## WHAT YOU SHOULD DO
Return every entry exactly as written, with the pictures removed.

....

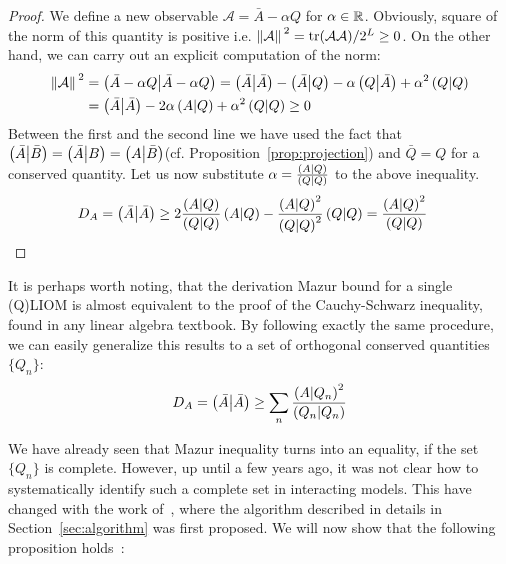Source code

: \begin{proof}
  We define a new observable \(\mathcal{A} = \bar{A} - \alpha Q\) for \(\alpha \in \mathbb{R}\).
  Obviously, square of the norm of this quantity is positive i.e. \(\norm*{\mathcal{A}}^2 = 
  \tr(\mathcal{A}\mathcal{A})/2^L \geq 0\). On the other hand, we can carry out an
  explicit computation of the norm:
  \begin{align*}
  \norm*{\mathcal{A}}^2 &= \left(\bar{A}-\alpha Q \middle| \bar{A}-\alpha Q\right) = \left(\bar{A} \middle| \bar{A}\right) - 
  \left(\bar{A} \middle| Q\right) - \alpha \left(Q \middle| \bar{A}\right) + \alpha^2 \left(Q \middle| Q\right) \\
  &= \left(\bar{A} \middle| \bar{A}\right) - 2\alpha \left(A \middle| Q\right) + \alpha^2 \left(Q \middle| Q\right) \geq 0
  \end{align*}
  Between the first and the second line we have used the fact that \(\left(\bar{A} \middle| \bar{B}\right) = 
  \left(\bar{A} \middle| B\right) = \left(A \middle| \bar{B}\right)\)(cf. Proposition~\ref{prop:projection}) and \(\bar{Q} = Q\) 
  for a conserved quantity. Let us now substitute \(\alpha = \frac{\left(A \middle| Q\right)}{\left(Q \middle| Q\right)}\) to the
  above inequality.
  \begin{align*}
    D_A = \left(\bar{A} \middle| \bar{A}\right) &\geq 2 \frac{\left(A \middle| Q\right)}{\left(Q \middle| Q\right)} \left(A \middle| Q\right) - \frac{\left(A \middle| Q\right)^2}{\left(Q \middle| Q\right)^2}\left(Q \middle| Q\right)
    = \frac{\left(A \middle| Q\right)^2}{\left(Q \middle| Q\right)}
  \end{align*}
  \label{proof:single mazur}  
\end{proof}
It is perhaps worth noting, that the derivation Mazur bound for a single (Q)LIOM is almost equivalent to the proof of
the Cauchy-Schwarz inequality, found in any linear algebra textbook. By following exactly the same procedure, 
we can easily generalize this results to a set of orthogonal conserved quantities \(\{Q_{n}\}\):
\begin{equation}
  D_A = \left(\bar{A} \middle| \bar{A}\right) \geq \sum_{n} \frac{\left(A \middle| Q_n\right)^2}{\left(Q_n \middle| Q_n\right)}
\end{equation}

We have already seen that Mazur inequality turns into an equality, if the set \(\{Q_n\}\) is complete. However,
up until a few years ago, it was not clear how to systematically identify such a complete set in interacting models.
This have changed with the work of~\textcite{Mierzejewski2015a}, where the algorithm described in details
in Section~\ref{sec:algorithm} was first proposed. We will now show that the following proposition holds~\autocite{Mierzejewski2015Approx}:

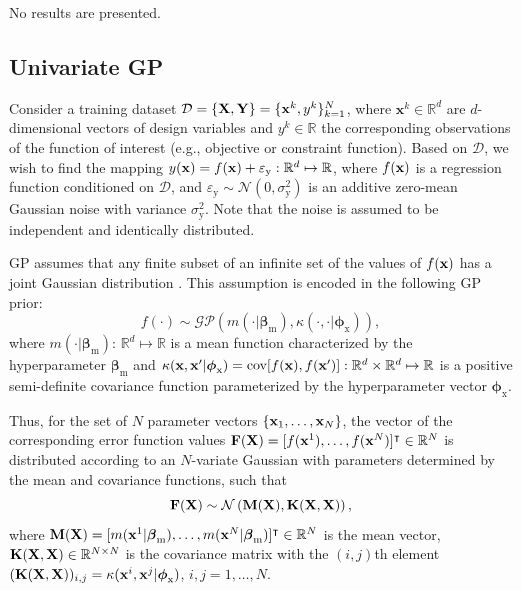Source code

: \documentclass[iicol,sn-basic]{sn-jnl}%
\newcommand{\edit}[1]{\textcolor{red}{#1}} %
\begin{document}
No results are presented.
\begin{appendices}
	
\section{Univariate GP}\label{AppA}
\setcounter{equation}{0} %
\renewcommand{\theequation}{A.\arabic{equation}} %

Consider a training dataset $\mathcal{D}=\left\{ {\bf X},{\bf Y}\right\}=\{{\bf x}^k,y^k\}_{k=1}^N$, where $\textbf{x}^k\in\mathbb{R}^d$ are $d$-dimensional vectors of design variables and $y^k\in\mathbb{R}$ the corresponding observations of the function of interest (e.g., objective or constraint function).
Based on $\mathcal{D}$, we wish to find the mapping $y({\bf x})=f({\bf x}) + \varepsilon_\text{y}: \mathbb{R}^d \mapsto \mathbb{R}$, where $f({\bf x})$ is a regression function conditioned on $\mathcal{D}$, and $\varepsilon_\text{y} \sim \mathcal{N}(0,\sigma^2_\text{y})$ is an additive zero-mean Gaussian noise with variance $\sigma^2_\text{y}$.
Note that the noise is assumed to be independent and identically distributed.

GP assumes that any finite subset of an infinite set of the values of $f({\bf x})$ has a joint Gaussian distribution \citep{Rasmussen2006}.
This assumption is encoded in the following GP prior:
\begin{equation}\label{eqnA1}
	f(\cdot) \sim \mathcal{GP} \left(m(\cdot|\boldsymbol \beta_\text{m}),\kappa(\cdot,\cdot|\boldsymbol \phi_{\text{x}})\right),
\end{equation}
where  $m(\cdot|\boldsymbol \beta_{\text{m}})$: $\mathbb{R}^d \mapsto \mathbb{R}$ is a mean function characterized by the hyperparameter $\boldsymbol \beta_{\text{m}}$ and $\kappa({\bf x},{\bf x}'|\boldsymbol \phi_{\text{x}}) = \text{cov}[f({\bf x}),f({\bf x}')]: \mathbb{R}^d \times \mathbb{R}^d \mapsto \mathbb{R} $ is %
{a positive semi-definite} covariance function parameterized by the hyperparameter vector $\boldsymbol \phi_{\text{x}}$.

Thus, for the set of $N$ parameter vectors $\{{\bf x}_1,\dots,\textbf{x}_N \}$, the vector of the corresponding error function values ${\bf F}({\bf X})=[f({\bf x}^1),\dots,f({\bf x}^N)]^\intercal \in \mathbb{R}^N$ is distributed according to %
{an $N$-variate Gaussian with parameters determined by the mean
and covariance functions, such that}
\begin{equation}\label{eqnA2}
	{\bf F}({\bf X}) \sim \mathcal{N} \left({\bf M}({\bf X}),{\bf K}({\bf X},{\bf X})\right),
\end{equation}
where ${\bf M}({\bf X})=[m({\bf x}^1|\boldsymbol \beta_{\text{m}}),\dots,m({\bf x}^N|\boldsymbol \beta_{\text{m}})]^\intercal \in \mathbb{R}^N$ is the mean vector, ${\bf K}({\bf X},{\bf X}) \in \mathbb{R}^{N \times N}$ is the covariance matrix with the $(i,j)$th element $({\bf K}({\bf X},{\bf X}))_{i,j} = \kappa({\bf x}^i,{\bf x}^j|\boldsymbol \phi_{\text{x}})$, $i,j=1,\dots,N$.


\end{appendices}
\end{document}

....

## RESULT OF THE TASK
Source code

: \begin{proof}
  We define a new observable \(\mathcal{A} = \bar{A} - \alpha Q\) for \(\alpha \in \mathbb{R}\).
  Obviously, square of the norm of this quantity is positive i.e. \(\norm*{\mathcal{A}}^2 = 
  \tr(\mathcal{A}\mathcal{A})/2^L \geq 0\). On the other hand, we can carry out an
  explicit computation of the norm:
  \begin{align*}
  \norm*{\mathcal{A}}^2 &= \left(\bar{A}-\alpha Q \middle| \bar{A}-\alpha Q\right) = \left(\bar{A} \middle| \bar{A}\right) - 
  \left(\bar{A} \middle| Q\right) - \alpha \left(Q \middle| \bar{A}\right) + \alpha^2 \left(Q \middle| Q\right) \\
  &= \left(\bar{A} \middle| \bar{A}\right) - 2\alpha \left(A \middle| Q\right) + \alpha^2 \left(Q \middle| Q\right) \geq 0
  \end{align*}
  Between the first and the second line we have used the fact that \(\left(\bar{A} \middle| \bar{B}\right) = 
  \left(\bar{A} \middle| B\right) = \left(A \middle| \bar{B}\right)\)(cf. Proposition~\ref{prop:projection}) and \(\bar{Q} = Q\) 
  for a conserved quantity. Let us now substitute \(\alpha = \frac{\left(A \middle| Q\right)}{\left(Q \middle| Q\right)}\) to the
  above inequality.
  \begin{align*}
    D_A = \left(\bar{A} \middle| \bar{A}\right) &\geq 2 \frac{\left(A \middle| Q\right)}{\left(Q \middle| Q\right)} \left(A \middle| Q\right) - \frac{\left(A \middle| Q\right)^2}{\left(Q \middle| Q\right)^2}\left(Q \middle| Q\right)
    = \frac{\left(A \middle| Q\right)^2}{\left(Q \middle| Q\right)}
  \end{align*}
  \label{proof:single mazur}  
\end{proof}
It is perhaps worth noting, that the derivation Mazur bound for a single (Q)LIOM is almost equivalent to the proof of
the Cauchy-Schwarz inequality, found in any linear algebra textbook. By following exactly the same procedure, 
we can easily generalize this results to a set of orthogonal conserved quantities \(\{Q_{n}\}\):
\begin{equation}
  D_A = \left(\bar{A} \middle| \bar{A}\right) \geq \sum_{n} \frac{\left(A \middle| Q_n\right)^2}{\left(Q_n \middle| Q_n\right)}
\end{equation}

We have already seen that Mazur inequality turns into an equality, if the set \(\{Q_n\}\) is complete. However,
up until a few years ago, it was not clear how to systematically identify such a complete set in interacting models.
This have changed with the work of~\textcite{Mierzejewski2015a}, where the algorithm described in details
in Section~\ref{sec:algorithm} was first proposed. We will now show that the following proposition holds~\autocite{Mierzejewski2015Approx}:

Source code

: \documentclass[iicol,sn-basic]{sn-jnl}%
\newcommand{\edit}[1]{\textcolor{red}{#1}} %
\begin{document}
No results are presented.
\begin{appendices}
	
\section{Univariate GP}\label{AppA}
\setcounter{equation}{0} %
\renewcommand{\theequation}{A.\arabic{equation}} %

Consider a training dataset $\mathcal{D}=\left\{ {\bf X},{\bf Y}\right\}=\{{\bf x}^k,y^k\}_{k=1}^N$, where $\textbf{x}^k\in\mathbb{R}^d$ are $d$-dimensional vectors of design variables and $y^k\in\mathbb{R}$ the corresponding observations of the function of interest (e.g., objective or constraint function).
Based on $\mathcal{D}$, we wish to find the mapping $y({\bf x})=f({\bf x}) + \varepsilon_\text{y}: \mathbb{R}^d \mapsto \mathbb{R}$, where $f({\bf x})$ is a regression function conditioned on $\mathcal{D}$, and $\varepsilon_\text{y} \sim \mathcal{N}(0,\sigma^2_\text{y})$ is an additive zero-mean Gaussian noise with variance $\sigma^2_\text{y}$.
Note that the noise is assumed to be independent and identically distributed.

GP assumes that any finite subset of an infinite set of the values of $f({\bf x})$ has a joint Gaussian distribution \citep{Rasmussen2006}.
This assumption is encoded in the following GP prior:
\begin{equation}\label{eqnA1}
	f(\cdot) \sim \mathcal{GP} \left(m(\cdot|\boldsymbol \beta_\text{m}),\kappa(\cdot,\cdot|\boldsymbol \phi_{\text{x}})\right),
\end{equation}
where  $m(\cdot|\boldsymbol \beta_{\text{m}})$: $\mathbb{R}^d \mapsto \mathbb{R}$ is a mean function characterized by the hyperparameter $\boldsymbol \beta_{\text{m}}$ and $\kappa({\bf x},{\bf x}'|\boldsymbol \phi_{\text{x}}) = \text{cov}[f({\bf x}),f({\bf x}')]: \mathbb{R}^d \times \mathbb{R}^d \mapsto \mathbb{R} $ is %
{a positive semi-definite} covariance function parameterized by the hyperparameter vector $\boldsymbol \phi_{\text{x}}$.

Thus, for the set of $N$ parameter vectors $\{{\bf x}_1,\dots,\textbf{x}_N \}$, the vector of the corresponding error function values ${\bf F}({\bf X})=[f({\bf x}^1),\dots,f({\bf x}^N)]^\intercal \in \mathbb{R}^N$ is distributed according to %
{an $N$-variate Gaussian with parameters determined by the mean
and covariance functions, such that}
\begin{equation}\label{eqnA2}
	{\bf F}({\bf X}) \sim \mathcal{N} \left({\bf M}({\bf X}),{\bf K}({\bf X},{\bf X})\right),
\end{equation}
where ${\bf M}({\bf X})=[m({\bf x}^1|\boldsymbol \beta_{\text{m}}),\dots,m({\bf x}^N|\boldsymbol \beta_{\text{m}})]^\intercal \in \mathbb{R}^N$ is the mean vector, ${\bf K}({\bf X},{\bf X}) \in \mathbb{R}^{N \times N}$ is the covariance matrix with the $(i,j)$th element $({\bf K}({\bf X},{\bf X}))_{i,j} = \kappa({\bf x}^i,{\bf x}^j|\boldsymbol \phi_{\text{x}})$, $i,j=1,\dots,N$.


\end{appendices}
\end{document}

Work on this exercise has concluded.